Indirection blocks are metadata blocks, not a part of some file’s
stream, and can be scattered over the whole volume.

How can such FS be implemented on NT with Cc? To cache these
blocks, one will need a virtual volume file of the size of the whole
disk. Is it OK? Will it not impose large memory load for cache page
tables?

What is the suggested way of doing this?

Max

OSR_Community_User · June 24, 2002, 9:26pm

On Mon, Jun 24, 2002 at 09:42:43PM +0400 Maxim S. Shatskih (xxxxx@storagecraft.com) wrote:
} Subject: [ntfsd] UNIX-style filesystems and Cache Manager

basically, Maxim points out that for ext2 and other UNIX file systems,
meta-data is scattered all over the disk (volume). if you want to use
the NT cache to cache this information in a straight forward fashion,
then you need to map the whole volume into the cache, which will
probably consume a lot space for page tables (and will also consume a
lot of virtual memory, which is in short supply in the NT cache).

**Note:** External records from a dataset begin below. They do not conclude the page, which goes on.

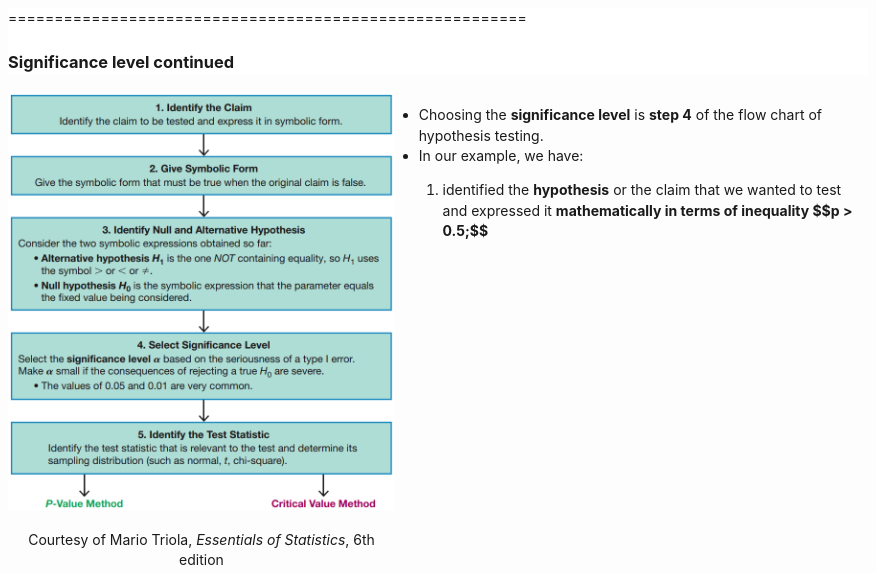 
========================================================

### Significance level continued


<div style="float:left; width:45%;text-align:center;">
<img src="hypothesis_flow.png" style="width:100%" alt="Flowchart for hypothesis testing.">
<p  style="text-align:center">
Courtesy of Mario Triola, <em>Essentials of Statistics</em>, 6th edition
</p>
</div>
<div style="float:left; width:55%"> 
<ul>
   <li>Choosing the <strong>significance level</strong> is <b>step 4</b> of the flow chart of hypothesis testing.</li>
   <li>In our example, we have:</li>
   <ol>
      <li>identified the <b>hypothesis</b> or the claim that we wanted to test and expressed it <strong>mathematically in terms of inequality
      $$p &gt; 0.5;$$</strong></li>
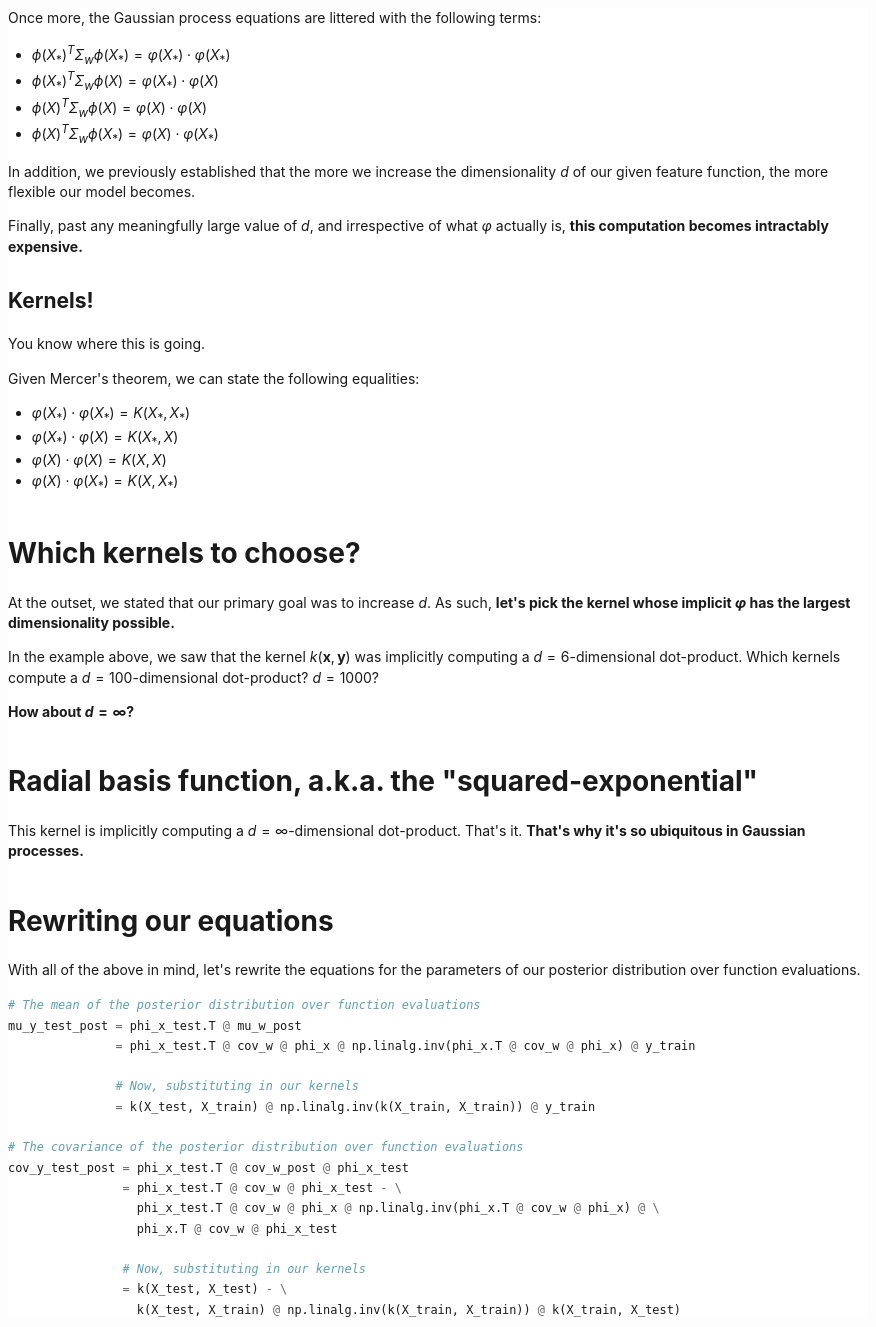 Once more, the Gaussian process equations are littered with the following terms:

- $\phi(X_*)^T\Sigma_w \phi(X_*) = \varphi(X_*) \cdot \varphi(X_*)$
- $\phi(X_*)^T\Sigma_w \phi(X) = \varphi(X_*) \cdot \varphi(X)$
- $\phi(X)^T\Sigma_w \phi(X) = \varphi(X) \cdot \varphi(X)$
- $\phi(X)^T\Sigma_w \phi(X_*) = \varphi(X) \cdot \varphi(X_*)$

In addition, we previously established that the more we increase the dimensionality $d$ of our given feature function, the more flexible our model becomes.

Finally, past any meaningfully large value of $d$, and irrespective of what $\varphi$ actually is, **this computation becomes intractably expensive.**

## Kernels!

You know where this is going.

Given Mercer's theorem, we can state the following equalities:

- $\varphi(X_*) \cdot \varphi(X_*) = K(X_*, X_*)$
- $\varphi(X_*) \cdot \varphi(X) = K(X_*, X)$
- $\varphi(X) \cdot \varphi(X) = K(X, X)$
- $\varphi(X) \cdot \varphi(X_*) = K(X, X_*)$

# Which kernels to choose?

At the outset, we stated that our primary goal was to increase $d$. As such, **let's pick the kernel whose implicit $\varphi$ has the largest dimensionality possible.**

In the example above, we saw that the kernel $k(\mathbf x, \mathbf y)$ was implicitly computing a $d=6$-dimensional dot-product. Which kernels compute a $d=100$-dimensional dot-product? $d=1000$?

**How about $d=\infty$?**

# Radial basis function, a.k.a. the "squared-exponential"

This kernel is implicitly computing a $d=\infty$-dimensional dot-product. That's it. **That's why it's so ubiquitous in Gaussian processes.**

# Rewriting our equations

With all of the above in mind, let's rewrite the equations for the parameters of our posterior distribution over function evaluations.

```python
# The mean of the posterior distribution over function evaluations
mu_y_test_post = phi_x_test.T @ mu_w_post
               = phi_x_test.T @ cov_w @ phi_x @ np.linalg.inv(phi_x.T @ cov_w @ phi_x) @ y_train

               # Now, substituting in our kernels
               = k(X_test, X_train) @ np.linalg.inv(k(X_train, X_train)) @ y_train

# The covariance of the posterior distribution over function evaluations
cov_y_test_post = phi_x_test.T @ cov_w_post @ phi_x_test
                = phi_x_test.T @ cov_w @ phi_x_test - \
                  phi_x_test.T @ cov_w @ phi_x @ np.linalg.inv(phi_x.T @ cov_w @ phi_x) @ \
                  phi_x.T @ cov_w @ phi_x_test

                # Now, substituting in our kernels
                = k(X_test, X_test) - \
                  k(X_test, X_train) @ np.linalg.inv(k(X_train, X_train)) @ k(X_train, X_test)
```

this might also create aliasing problems, unless you are careful about
invalidating cached pages (as file system blocks transition between
use for meta-data and use for file data).

also your file system block size has to be >= memory manager cache
size, or you’ll have a different kind of aliasing problem (although
that can be worked around with some additional complexity).

and, there are likely issues with ordering of i/o operations since some
unix file system types maintain a degree of consistentcy by updating
meta-data in a specific order to avoid consistentcy problems (for
example, an indirect block is initialized before a pointer to the
indirect block is put in the inode).

i think the best solution is: implement a buffer cache in NT and cache
your meta-data there. that’s what we did for the vxfs port to NT
(never released), and it was for the above reasons (except for the
virtual memory issue, which we didn’t think of).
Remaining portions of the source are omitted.